> **What you are asked to do**:
Only one stretch of the records below should be repeated. It starts with the line containing "This Streamlit application" and goes on through the line containing "- Ask questions", exactly as written.

[Saved entries]
+++++
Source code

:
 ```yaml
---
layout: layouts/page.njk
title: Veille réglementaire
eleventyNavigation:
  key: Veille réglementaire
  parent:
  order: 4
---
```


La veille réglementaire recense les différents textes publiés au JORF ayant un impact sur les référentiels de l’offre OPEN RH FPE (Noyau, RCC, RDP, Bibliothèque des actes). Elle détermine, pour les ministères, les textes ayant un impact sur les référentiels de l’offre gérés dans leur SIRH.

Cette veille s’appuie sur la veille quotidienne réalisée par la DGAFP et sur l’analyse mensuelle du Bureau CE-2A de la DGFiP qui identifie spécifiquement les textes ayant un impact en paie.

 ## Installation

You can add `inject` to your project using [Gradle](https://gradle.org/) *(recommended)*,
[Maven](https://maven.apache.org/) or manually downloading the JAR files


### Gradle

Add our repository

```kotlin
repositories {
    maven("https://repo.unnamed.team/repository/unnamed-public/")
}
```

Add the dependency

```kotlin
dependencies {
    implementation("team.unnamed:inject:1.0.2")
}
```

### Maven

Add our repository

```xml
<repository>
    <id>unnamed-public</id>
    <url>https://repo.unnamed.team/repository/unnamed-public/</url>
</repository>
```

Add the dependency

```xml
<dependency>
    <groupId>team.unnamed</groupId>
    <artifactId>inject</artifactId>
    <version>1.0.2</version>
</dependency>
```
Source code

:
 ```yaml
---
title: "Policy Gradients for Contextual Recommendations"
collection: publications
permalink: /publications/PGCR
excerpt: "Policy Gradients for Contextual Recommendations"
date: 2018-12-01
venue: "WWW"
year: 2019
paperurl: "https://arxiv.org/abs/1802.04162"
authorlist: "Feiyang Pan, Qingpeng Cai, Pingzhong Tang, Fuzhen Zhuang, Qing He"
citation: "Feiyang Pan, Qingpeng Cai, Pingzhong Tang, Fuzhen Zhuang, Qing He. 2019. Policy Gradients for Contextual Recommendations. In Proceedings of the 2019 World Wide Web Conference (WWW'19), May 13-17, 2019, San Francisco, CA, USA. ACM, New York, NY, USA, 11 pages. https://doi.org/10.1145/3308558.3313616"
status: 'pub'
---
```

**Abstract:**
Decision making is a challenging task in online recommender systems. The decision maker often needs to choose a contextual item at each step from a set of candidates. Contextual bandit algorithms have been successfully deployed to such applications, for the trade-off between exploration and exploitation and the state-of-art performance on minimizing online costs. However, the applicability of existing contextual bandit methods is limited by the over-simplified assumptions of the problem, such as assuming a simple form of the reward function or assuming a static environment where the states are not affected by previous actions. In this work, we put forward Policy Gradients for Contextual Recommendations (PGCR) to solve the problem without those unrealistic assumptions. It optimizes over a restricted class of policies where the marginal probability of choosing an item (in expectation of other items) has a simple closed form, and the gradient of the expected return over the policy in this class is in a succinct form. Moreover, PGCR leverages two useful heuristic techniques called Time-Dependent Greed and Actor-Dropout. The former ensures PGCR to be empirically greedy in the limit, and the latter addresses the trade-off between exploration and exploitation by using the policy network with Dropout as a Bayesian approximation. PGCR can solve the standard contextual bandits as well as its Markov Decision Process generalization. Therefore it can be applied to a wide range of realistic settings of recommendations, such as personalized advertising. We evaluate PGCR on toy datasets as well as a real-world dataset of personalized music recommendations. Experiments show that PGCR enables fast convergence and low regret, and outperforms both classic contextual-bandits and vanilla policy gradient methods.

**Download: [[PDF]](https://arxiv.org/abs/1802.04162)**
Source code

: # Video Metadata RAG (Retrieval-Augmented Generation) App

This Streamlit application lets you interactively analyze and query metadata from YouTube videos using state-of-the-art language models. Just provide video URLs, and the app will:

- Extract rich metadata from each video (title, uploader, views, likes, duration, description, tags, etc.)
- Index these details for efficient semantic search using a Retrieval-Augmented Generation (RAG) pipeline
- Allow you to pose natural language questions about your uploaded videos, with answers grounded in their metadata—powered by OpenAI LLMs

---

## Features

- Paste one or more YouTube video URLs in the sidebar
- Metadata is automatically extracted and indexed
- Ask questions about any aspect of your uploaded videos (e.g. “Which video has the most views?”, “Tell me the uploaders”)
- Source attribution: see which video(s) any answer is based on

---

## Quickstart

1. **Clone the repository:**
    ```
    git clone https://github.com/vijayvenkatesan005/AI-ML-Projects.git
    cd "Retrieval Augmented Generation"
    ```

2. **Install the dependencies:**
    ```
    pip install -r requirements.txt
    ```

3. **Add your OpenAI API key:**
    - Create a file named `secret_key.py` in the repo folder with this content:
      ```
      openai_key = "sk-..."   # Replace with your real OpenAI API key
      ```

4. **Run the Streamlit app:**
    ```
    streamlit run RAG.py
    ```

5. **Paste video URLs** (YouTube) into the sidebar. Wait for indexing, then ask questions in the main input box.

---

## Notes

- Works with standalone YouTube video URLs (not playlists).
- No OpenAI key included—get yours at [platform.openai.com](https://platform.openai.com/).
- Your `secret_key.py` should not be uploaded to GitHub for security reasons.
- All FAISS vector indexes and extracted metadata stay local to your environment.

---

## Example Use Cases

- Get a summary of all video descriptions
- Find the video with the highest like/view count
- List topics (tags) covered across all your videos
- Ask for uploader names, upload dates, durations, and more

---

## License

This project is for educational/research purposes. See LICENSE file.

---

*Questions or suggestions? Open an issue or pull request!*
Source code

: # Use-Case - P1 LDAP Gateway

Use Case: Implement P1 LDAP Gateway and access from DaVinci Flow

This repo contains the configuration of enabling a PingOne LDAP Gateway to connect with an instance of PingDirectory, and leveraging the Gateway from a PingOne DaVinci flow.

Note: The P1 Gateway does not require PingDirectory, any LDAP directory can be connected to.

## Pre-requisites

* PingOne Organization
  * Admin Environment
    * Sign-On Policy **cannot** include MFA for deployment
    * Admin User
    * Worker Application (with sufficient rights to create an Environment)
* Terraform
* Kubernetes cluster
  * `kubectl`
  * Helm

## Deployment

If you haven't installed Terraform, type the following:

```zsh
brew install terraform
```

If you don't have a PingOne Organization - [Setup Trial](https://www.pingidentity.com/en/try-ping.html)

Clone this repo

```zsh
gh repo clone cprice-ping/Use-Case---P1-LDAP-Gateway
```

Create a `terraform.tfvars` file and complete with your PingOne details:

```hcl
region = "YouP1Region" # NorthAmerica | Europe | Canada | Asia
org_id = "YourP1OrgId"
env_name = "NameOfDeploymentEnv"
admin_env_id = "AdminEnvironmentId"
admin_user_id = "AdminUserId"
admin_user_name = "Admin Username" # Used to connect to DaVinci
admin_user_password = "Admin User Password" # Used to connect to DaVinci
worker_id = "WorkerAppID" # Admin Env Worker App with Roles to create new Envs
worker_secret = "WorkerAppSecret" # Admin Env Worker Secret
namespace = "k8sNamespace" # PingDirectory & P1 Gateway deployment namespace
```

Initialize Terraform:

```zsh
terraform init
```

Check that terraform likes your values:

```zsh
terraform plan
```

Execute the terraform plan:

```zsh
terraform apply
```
+++++
> **Response**:
This Streamlit application lets you interactively analyze and query metadata from YouTube videos using state-of-the-art language models. Just provide video URLs, and the app will:

- Extract rich metadata from each video (title, uploader, views, likes, duration, description, tags, etc.)
- Index these details for efficient semantic search using a Retrieval-Augmented Generation (RAG) pipeline
- Allow you to pose natural language questions about your uploaded videos, with answers grounded in their metadata—powered by OpenAI LLMs

---

## Features

- Paste one or more YouTube video URLs in the sidebar
- Metadata is automatically extracted and indexed
- Ask questions about any aspect of your uploaded videos (e.g. “Which video has the most views?”, “Tell me the uploaders”)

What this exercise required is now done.